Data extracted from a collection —
━━━━━━━━━━━━━━━━

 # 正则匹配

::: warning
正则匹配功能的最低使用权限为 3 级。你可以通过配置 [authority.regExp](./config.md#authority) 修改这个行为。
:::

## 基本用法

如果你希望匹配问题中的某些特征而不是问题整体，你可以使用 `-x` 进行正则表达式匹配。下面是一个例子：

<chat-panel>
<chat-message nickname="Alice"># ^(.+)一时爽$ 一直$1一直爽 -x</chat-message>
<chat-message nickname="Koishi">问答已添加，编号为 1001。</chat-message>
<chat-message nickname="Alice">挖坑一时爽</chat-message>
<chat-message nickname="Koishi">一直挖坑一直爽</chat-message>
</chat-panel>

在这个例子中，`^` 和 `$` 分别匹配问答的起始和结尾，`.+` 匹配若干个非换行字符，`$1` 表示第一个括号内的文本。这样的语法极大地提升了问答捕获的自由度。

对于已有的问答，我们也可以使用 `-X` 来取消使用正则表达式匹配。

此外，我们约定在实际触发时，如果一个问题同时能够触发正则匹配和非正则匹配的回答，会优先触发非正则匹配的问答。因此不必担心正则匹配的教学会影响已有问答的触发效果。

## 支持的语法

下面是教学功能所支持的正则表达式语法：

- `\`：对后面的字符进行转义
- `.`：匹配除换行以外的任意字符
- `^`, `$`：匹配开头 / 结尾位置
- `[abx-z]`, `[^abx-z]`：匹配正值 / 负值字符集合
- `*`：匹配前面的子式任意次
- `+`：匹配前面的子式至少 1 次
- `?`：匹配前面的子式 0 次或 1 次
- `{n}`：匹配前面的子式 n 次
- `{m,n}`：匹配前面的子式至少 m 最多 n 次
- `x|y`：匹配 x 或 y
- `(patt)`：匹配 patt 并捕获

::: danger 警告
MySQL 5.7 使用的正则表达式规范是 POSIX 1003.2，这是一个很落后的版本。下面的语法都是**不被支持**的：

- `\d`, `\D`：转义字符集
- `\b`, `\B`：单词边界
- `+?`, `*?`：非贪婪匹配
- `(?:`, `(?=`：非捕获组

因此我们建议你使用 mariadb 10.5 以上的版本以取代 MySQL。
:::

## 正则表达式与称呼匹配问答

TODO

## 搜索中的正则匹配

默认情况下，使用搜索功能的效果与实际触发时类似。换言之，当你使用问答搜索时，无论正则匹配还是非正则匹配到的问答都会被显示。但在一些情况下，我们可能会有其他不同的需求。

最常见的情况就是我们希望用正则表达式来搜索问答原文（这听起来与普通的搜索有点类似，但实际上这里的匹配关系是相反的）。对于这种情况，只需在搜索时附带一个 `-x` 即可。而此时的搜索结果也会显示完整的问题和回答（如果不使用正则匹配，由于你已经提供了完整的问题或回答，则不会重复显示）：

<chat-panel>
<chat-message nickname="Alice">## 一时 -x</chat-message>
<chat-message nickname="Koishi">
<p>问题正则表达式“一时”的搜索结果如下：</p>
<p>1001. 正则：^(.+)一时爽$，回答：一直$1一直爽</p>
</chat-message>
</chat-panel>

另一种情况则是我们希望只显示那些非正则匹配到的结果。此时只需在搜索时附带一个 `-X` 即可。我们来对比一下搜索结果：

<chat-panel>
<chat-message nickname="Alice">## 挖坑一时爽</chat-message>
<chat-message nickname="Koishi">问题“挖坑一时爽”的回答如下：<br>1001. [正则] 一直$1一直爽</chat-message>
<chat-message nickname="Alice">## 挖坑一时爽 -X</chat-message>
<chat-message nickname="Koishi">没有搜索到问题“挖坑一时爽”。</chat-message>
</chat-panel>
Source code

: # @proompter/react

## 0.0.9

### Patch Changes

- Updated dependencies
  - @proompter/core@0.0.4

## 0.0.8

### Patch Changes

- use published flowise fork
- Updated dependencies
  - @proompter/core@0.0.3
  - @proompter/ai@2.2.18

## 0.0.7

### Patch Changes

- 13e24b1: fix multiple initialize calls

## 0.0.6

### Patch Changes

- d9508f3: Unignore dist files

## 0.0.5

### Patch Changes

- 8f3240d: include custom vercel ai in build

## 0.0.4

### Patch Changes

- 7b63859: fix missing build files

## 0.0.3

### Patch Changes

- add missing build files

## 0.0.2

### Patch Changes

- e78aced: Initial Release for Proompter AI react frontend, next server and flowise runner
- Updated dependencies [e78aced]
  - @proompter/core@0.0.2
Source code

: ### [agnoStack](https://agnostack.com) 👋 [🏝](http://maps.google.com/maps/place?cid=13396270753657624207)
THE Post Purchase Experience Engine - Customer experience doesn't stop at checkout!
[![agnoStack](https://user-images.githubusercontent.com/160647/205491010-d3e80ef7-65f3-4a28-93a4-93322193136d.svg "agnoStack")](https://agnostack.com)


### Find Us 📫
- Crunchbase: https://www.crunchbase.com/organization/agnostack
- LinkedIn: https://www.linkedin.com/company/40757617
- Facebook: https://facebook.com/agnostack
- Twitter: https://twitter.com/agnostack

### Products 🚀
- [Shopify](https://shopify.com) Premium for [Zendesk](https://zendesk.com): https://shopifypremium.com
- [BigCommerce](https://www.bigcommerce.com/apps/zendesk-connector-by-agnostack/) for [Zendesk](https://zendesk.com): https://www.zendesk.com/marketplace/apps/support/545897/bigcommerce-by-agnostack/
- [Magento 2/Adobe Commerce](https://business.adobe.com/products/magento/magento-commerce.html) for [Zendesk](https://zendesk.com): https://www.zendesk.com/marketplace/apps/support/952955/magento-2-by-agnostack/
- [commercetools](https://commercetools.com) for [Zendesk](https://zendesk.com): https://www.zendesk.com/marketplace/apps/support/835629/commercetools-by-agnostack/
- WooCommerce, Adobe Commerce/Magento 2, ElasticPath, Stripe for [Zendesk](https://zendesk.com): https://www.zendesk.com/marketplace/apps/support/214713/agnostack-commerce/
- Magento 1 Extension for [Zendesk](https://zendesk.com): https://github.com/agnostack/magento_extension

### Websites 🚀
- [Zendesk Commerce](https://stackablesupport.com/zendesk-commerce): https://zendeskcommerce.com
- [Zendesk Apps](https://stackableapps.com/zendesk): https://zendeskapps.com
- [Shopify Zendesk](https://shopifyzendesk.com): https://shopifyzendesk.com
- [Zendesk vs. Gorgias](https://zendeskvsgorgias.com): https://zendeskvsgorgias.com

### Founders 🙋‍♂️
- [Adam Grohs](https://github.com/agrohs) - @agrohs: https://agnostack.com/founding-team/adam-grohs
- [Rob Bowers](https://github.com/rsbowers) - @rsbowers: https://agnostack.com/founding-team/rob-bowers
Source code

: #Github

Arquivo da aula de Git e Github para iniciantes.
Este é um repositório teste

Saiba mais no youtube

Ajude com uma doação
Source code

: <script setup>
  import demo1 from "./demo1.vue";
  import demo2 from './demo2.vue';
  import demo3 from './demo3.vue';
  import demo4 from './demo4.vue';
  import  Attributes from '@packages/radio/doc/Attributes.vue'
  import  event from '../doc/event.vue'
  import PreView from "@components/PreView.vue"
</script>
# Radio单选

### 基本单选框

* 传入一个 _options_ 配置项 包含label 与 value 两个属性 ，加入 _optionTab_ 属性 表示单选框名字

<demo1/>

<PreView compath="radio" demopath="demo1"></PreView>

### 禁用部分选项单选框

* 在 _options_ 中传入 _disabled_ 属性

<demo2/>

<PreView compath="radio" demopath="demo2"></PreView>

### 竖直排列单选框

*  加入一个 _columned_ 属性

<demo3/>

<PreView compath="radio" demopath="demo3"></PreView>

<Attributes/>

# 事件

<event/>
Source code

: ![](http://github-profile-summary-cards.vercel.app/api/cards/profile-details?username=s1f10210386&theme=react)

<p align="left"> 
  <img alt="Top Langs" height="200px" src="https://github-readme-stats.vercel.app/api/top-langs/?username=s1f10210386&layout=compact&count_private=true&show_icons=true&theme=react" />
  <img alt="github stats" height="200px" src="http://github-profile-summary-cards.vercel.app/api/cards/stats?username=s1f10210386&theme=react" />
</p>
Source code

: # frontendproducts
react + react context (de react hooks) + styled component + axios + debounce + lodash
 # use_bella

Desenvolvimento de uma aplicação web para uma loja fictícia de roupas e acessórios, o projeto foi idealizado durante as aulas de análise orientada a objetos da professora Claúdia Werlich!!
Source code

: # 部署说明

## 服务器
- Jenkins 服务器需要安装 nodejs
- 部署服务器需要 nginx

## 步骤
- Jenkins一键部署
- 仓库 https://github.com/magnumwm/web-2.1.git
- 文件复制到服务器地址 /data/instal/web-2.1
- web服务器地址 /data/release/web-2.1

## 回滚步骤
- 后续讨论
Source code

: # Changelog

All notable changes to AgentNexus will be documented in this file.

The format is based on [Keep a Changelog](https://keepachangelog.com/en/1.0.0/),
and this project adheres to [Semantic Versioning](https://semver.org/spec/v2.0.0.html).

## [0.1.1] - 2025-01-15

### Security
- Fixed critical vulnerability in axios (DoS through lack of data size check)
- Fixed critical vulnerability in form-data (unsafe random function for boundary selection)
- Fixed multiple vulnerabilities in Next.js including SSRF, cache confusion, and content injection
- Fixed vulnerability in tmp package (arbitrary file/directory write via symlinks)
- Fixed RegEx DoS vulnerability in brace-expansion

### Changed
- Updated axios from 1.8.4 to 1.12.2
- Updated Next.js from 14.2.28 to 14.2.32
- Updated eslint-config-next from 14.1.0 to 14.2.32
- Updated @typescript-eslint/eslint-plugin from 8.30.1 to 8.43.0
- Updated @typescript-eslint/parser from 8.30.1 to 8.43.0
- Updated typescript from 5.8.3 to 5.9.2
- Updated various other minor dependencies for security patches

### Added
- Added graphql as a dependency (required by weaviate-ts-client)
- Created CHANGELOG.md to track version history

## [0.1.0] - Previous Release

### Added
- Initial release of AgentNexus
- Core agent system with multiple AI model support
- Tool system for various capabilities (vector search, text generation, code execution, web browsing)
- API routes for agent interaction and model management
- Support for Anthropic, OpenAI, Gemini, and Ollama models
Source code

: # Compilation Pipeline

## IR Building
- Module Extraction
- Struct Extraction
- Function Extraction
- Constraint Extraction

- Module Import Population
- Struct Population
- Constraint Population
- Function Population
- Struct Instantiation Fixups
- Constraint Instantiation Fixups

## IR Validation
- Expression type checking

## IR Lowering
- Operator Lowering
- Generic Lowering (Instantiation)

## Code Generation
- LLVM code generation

━━━━━━━━━━━━━━━━

WORK REQUEST — If a line in the data above contains "files", return that line.

RESULT —
- d9508f3: Unignore dist files
- 7b63859: fix missing build files
- add missing build files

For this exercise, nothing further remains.